→ **Work order**: Which of the lines in the data below contain the string "理解面向对象编程"? Copy each of them.

→ **Data to use**:

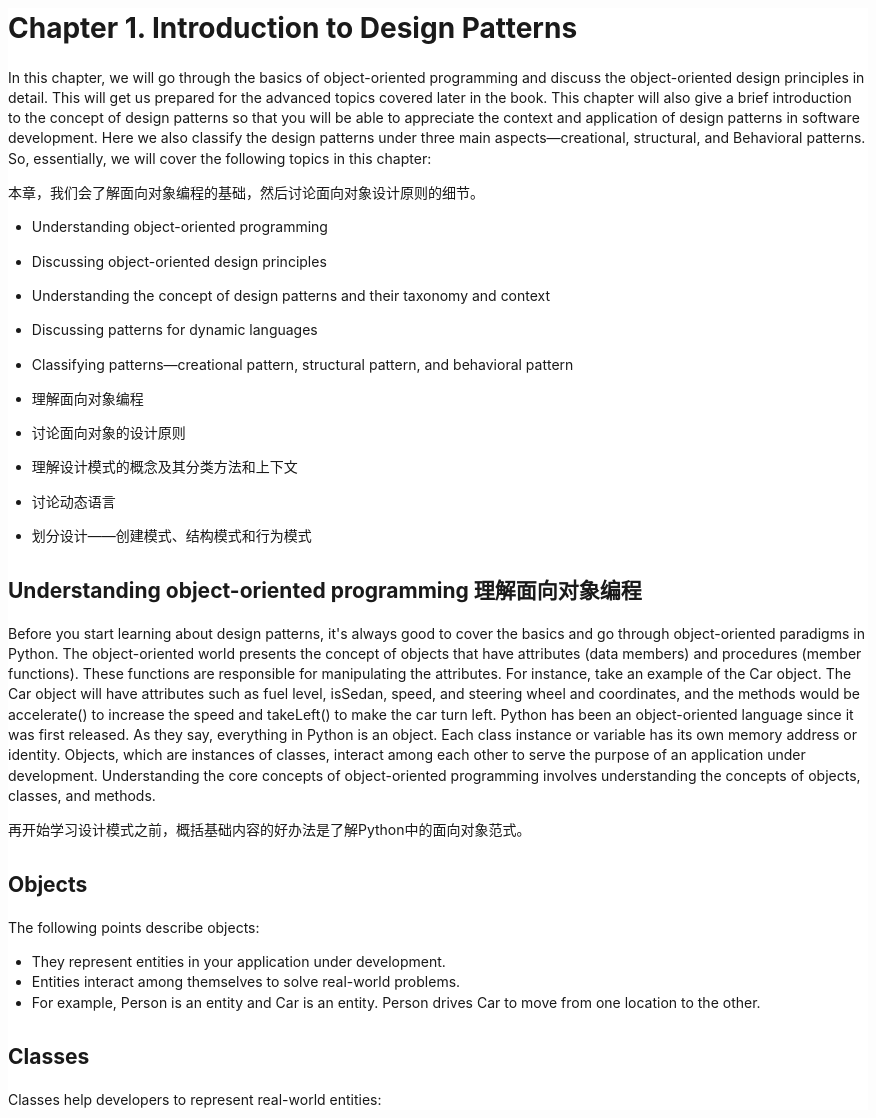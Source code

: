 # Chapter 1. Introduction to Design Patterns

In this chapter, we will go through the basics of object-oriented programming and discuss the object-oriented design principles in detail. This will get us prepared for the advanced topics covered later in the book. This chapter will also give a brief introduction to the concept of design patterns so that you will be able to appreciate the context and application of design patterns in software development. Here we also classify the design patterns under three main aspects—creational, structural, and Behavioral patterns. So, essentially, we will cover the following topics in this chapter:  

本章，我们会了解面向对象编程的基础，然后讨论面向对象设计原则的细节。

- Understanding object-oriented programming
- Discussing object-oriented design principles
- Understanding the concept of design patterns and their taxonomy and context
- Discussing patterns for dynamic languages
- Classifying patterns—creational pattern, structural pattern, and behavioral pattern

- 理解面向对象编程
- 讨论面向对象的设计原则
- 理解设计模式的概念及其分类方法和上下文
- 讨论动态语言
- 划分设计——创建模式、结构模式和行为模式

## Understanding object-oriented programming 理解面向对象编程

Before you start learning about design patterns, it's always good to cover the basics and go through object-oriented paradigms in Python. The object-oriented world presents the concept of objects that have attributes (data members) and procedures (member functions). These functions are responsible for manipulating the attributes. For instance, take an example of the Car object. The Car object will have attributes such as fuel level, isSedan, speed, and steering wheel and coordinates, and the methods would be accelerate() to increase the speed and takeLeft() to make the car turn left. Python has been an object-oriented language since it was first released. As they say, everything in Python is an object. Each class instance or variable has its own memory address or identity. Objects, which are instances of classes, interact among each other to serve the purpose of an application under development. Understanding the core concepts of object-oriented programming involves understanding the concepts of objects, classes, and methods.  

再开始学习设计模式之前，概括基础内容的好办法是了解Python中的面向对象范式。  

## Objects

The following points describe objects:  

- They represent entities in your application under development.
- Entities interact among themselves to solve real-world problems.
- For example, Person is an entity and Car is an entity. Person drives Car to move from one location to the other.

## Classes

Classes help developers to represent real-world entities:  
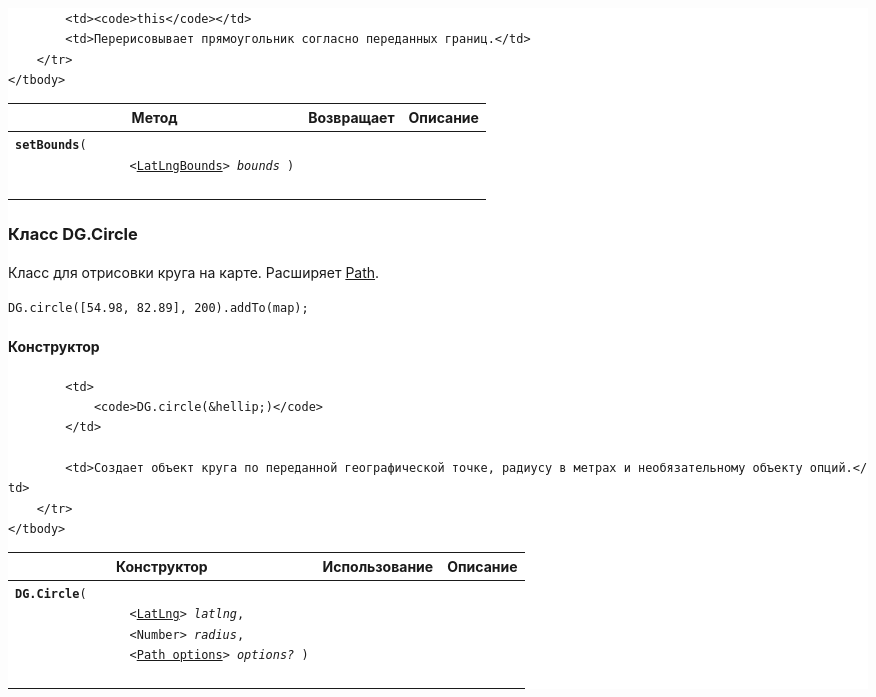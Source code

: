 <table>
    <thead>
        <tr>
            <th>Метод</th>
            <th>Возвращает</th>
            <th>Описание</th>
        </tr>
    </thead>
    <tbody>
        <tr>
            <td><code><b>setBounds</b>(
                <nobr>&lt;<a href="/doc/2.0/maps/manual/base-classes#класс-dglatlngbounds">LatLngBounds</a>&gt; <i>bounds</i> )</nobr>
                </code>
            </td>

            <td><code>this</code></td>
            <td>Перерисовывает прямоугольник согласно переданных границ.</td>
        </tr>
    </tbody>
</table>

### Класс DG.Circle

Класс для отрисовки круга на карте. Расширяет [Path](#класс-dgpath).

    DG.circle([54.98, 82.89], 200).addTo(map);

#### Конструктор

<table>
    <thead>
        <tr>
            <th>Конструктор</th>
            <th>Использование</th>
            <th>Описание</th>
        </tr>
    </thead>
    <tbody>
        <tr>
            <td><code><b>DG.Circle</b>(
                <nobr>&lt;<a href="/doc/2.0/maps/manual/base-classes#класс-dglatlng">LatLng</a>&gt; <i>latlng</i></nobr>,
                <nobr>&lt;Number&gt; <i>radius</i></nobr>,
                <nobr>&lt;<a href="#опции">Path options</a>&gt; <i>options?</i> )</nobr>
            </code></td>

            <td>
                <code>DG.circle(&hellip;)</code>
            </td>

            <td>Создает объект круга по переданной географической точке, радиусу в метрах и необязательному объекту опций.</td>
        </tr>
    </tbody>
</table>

→ **Exercise response**:
- 理解面向对象编程
## Understanding object-oriented programming 理解面向对象编程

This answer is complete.